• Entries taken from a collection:
▼▼▼

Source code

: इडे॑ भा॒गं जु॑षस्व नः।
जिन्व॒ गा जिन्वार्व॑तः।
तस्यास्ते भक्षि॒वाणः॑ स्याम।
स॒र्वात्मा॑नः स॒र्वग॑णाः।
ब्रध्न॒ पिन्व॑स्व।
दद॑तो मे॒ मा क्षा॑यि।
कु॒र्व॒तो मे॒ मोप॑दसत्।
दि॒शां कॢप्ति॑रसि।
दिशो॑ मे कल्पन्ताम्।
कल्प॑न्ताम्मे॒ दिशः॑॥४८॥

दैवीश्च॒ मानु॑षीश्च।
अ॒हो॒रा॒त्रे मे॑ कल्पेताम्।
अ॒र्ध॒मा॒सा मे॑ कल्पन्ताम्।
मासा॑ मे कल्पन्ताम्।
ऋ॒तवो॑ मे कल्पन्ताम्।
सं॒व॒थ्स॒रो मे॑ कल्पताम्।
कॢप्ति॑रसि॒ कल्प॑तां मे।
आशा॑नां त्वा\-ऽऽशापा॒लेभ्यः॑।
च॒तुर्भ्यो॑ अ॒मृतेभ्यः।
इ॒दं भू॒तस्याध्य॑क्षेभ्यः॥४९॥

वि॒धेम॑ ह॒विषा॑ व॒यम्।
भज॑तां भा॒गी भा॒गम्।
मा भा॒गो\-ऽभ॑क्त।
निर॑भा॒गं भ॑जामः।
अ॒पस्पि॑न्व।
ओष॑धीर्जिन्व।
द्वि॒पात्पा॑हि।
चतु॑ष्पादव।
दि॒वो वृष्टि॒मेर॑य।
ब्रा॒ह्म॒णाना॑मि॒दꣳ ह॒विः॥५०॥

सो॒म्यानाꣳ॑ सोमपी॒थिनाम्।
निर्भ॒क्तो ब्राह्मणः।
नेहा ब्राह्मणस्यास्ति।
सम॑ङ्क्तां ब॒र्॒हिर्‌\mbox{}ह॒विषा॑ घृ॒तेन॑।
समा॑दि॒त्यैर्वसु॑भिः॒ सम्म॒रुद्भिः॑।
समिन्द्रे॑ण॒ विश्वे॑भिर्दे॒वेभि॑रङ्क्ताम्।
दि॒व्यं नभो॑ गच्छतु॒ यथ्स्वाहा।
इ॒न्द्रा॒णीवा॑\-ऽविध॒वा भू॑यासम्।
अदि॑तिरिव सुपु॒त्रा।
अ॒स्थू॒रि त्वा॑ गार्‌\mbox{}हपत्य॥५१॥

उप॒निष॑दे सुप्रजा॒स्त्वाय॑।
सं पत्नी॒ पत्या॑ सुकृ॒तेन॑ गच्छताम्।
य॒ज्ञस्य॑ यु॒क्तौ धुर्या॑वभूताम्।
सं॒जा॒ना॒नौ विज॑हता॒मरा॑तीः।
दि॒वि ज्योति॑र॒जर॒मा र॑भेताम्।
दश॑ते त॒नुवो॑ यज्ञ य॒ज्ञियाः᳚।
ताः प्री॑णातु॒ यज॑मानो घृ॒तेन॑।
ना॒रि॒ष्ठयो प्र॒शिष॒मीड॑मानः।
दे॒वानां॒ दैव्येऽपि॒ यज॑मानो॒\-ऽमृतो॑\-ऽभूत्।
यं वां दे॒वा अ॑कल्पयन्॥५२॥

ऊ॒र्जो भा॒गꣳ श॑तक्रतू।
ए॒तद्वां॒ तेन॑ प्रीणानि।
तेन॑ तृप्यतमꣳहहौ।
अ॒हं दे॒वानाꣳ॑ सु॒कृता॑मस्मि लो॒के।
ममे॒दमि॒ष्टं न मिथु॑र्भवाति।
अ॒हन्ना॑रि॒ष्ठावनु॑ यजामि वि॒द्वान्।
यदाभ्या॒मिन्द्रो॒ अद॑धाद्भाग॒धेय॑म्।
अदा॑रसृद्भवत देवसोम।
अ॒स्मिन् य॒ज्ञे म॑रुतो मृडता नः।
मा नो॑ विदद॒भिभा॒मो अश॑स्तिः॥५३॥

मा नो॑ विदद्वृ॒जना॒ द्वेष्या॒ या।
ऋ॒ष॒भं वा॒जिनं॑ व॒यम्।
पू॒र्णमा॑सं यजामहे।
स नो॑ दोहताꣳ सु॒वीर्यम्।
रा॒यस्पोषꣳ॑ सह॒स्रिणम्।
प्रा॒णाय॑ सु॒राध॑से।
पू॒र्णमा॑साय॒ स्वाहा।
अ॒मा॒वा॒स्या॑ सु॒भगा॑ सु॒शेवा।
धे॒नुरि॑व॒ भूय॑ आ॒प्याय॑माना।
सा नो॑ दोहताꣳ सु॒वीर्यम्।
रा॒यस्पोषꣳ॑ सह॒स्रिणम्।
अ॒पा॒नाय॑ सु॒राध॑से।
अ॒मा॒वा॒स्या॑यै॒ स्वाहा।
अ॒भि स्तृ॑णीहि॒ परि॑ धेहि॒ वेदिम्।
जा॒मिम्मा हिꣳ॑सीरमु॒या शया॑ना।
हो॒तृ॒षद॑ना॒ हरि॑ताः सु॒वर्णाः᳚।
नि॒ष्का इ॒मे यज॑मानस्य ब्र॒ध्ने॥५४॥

▲▲▲

• WHAT IS NEEDED: Your reply should consist of all the records, set down exactly.

• PROBLEM SOLUTION:
Source code

: इडे॑ भा॒गं जु॑षस्व नः।
जिन्व॒ गा जिन्वार्व॑तः।
तस्यास्ते भक्षि॒वाणः॑ स्याम।
स॒र्वात्मा॑नः स॒र्वग॑णाः।
ब्रध्न॒ पिन्व॑स्व।
दद॑तो मे॒ मा क्षा॑यि।
कु॒र्व॒तो मे॒ मोप॑दसत्।
दि॒शां कॢप्ति॑रसि।
दिशो॑ मे कल्पन्ताम्।
कल्प॑न्ताम्मे॒ दिशः॑॥४८॥

दैवीश्च॒ मानु॑षीश्च।
अ॒हो॒रा॒त्रे मे॑ कल्पेताम्।
अ॒र्ध॒मा॒सा मे॑ कल्पन्ताम्।
मासा॑ मे कल्पन्ताम्।
ऋ॒तवो॑ मे कल्पन्ताम्।
सं॒व॒थ्स॒रो मे॑ कल्पताम्।
कॢप्ति॑रसि॒ कल्प॑तां मे।
आशा॑नां त्वा\-ऽऽशापा॒लेभ्यः॑।
च॒तुर्भ्यो॑ अ॒मृतेभ्यः।
इ॒दं भू॒तस्याध्य॑क्षेभ्यः॥४९॥

वि॒धेम॑ ह॒विषा॑ व॒यम्।
भज॑तां भा॒गी भा॒गम्।
मा भा॒गो\-ऽभ॑क्त।
निर॑भा॒गं भ॑जामः।
अ॒पस्पि॑न्व।
ओष॑धीर्जिन्व।
द्वि॒पात्पा॑हि।
चतु॑ष्पादव।
दि॒वो वृष्टि॒मेर॑य।
ब्रा॒ह्म॒णाना॑मि॒दꣳ ह॒विः॥५०॥

सो॒म्यानाꣳ॑ सोमपी॒थिनाम्।
निर्भ॒क्तो ब्राह्मणः।
नेहा ब्राह्मणस्यास्ति।
सम॑ङ्क्तां ब॒र्॒हिर्‌\mbox{}ह॒विषा॑ घृ॒तेन॑।
समा॑दि॒त्यैर्वसु॑भिः॒ सम्म॒रुद्भिः॑।
समिन्द्रे॑ण॒ विश्वे॑भिर्दे॒वेभि॑रङ्क्ताम्।
दि॒व्यं नभो॑ गच्छतु॒ यथ्स्वाहा।
इ॒न्द्रा॒णीवा॑\-ऽविध॒वा भू॑यासम्।
अदि॑तिरिव सुपु॒त्रा।
अ॒स्थू॒रि त्वा॑ गार्‌\mbox{}हपत्य॥५१॥

उप॒निष॑दे सुप्रजा॒स्त्वाय॑।
सं पत्नी॒ पत्या॑ सुकृ॒तेन॑ गच्छताम्।
य॒ज्ञस्य॑ यु॒क्तौ धुर्या॑वभूताम्।
सं॒जा॒ना॒नौ विज॑हता॒मरा॑तीः।
दि॒वि ज्योति॑र॒जर॒मा र॑भेताम्।
दश॑ते त॒नुवो॑ यज्ञ य॒ज्ञियाः᳚।
ताः प्री॑णातु॒ यज॑मानो घृ॒तेन॑।
ना॒रि॒ष्ठयो प्र॒शिष॒मीड॑मानः।
दे॒वानां॒ दैव्येऽपि॒ यज॑मानो॒\-ऽमृतो॑\-ऽभूत्।
यं वां दे॒वा अ॑कल्पयन्॥५२॥

ऊ॒र्जो भा॒गꣳ श॑तक्रतू।
ए॒तद्वां॒ तेन॑ प्रीणानि।
तेन॑ तृप्यतमꣳहहौ।
अ॒हं दे॒वानाꣳ॑ सु॒कृता॑मस्मि लो॒के।
ममे॒दमि॒ष्टं न मिथु॑र्भवाति।
अ॒हन्ना॑रि॒ष्ठावनु॑ यजामि वि॒द्वान्।
यदाभ्या॒मिन्द्रो॒ अद॑धाद्भाग॒धेय॑म्।
अदा॑रसृद्भवत देवसोम।
अ॒स्मिन् य॒ज्ञे म॑रुतो मृडता नः।
मा नो॑ विदद॒भिभा॒मो अश॑स्तिः॥५३॥

मा नो॑ विदद्वृ॒जना॒ द्वेष्या॒ या।
ऋ॒ष॒भं वा॒जिनं॑ व॒यम्।
पू॒र्णमा॑सं यजामहे।
स नो॑ दोहताꣳ सु॒वीर्यम्।
रा॒यस्पोषꣳ॑ सह॒स्रिणम्।
प्रा॒णाय॑ सु॒राध॑से।
पू॒र्णमा॑साय॒ स्वाहा।
अ॒मा॒वा॒स्या॑ सु॒भगा॑ सु॒शेवा।
धे॒नुरि॑व॒ भूय॑ आ॒प्याय॑माना।
सा नो॑ दोहताꣳ सु॒वीर्यम्।
रा॒यस्पोषꣳ॑ सह॒स्रिणम्।
अ॒पा॒नाय॑ सु॒राध॑से।
अ॒मा॒वा॒स्या॑यै॒ स्वाहा।
अ॒भि स्तृ॑णीहि॒ परि॑ धेहि॒ वेदिम्।
जा॒मिम्मा हिꣳ॑सीरमु॒या शया॑ना।
हो॒तृ॒षद॑ना॒ हरि॑ताः सु॒वर्णाः᳚।
नि॒ष्का इ॒मे यज॑मानस्य ब्र॒ध्ने॥५४॥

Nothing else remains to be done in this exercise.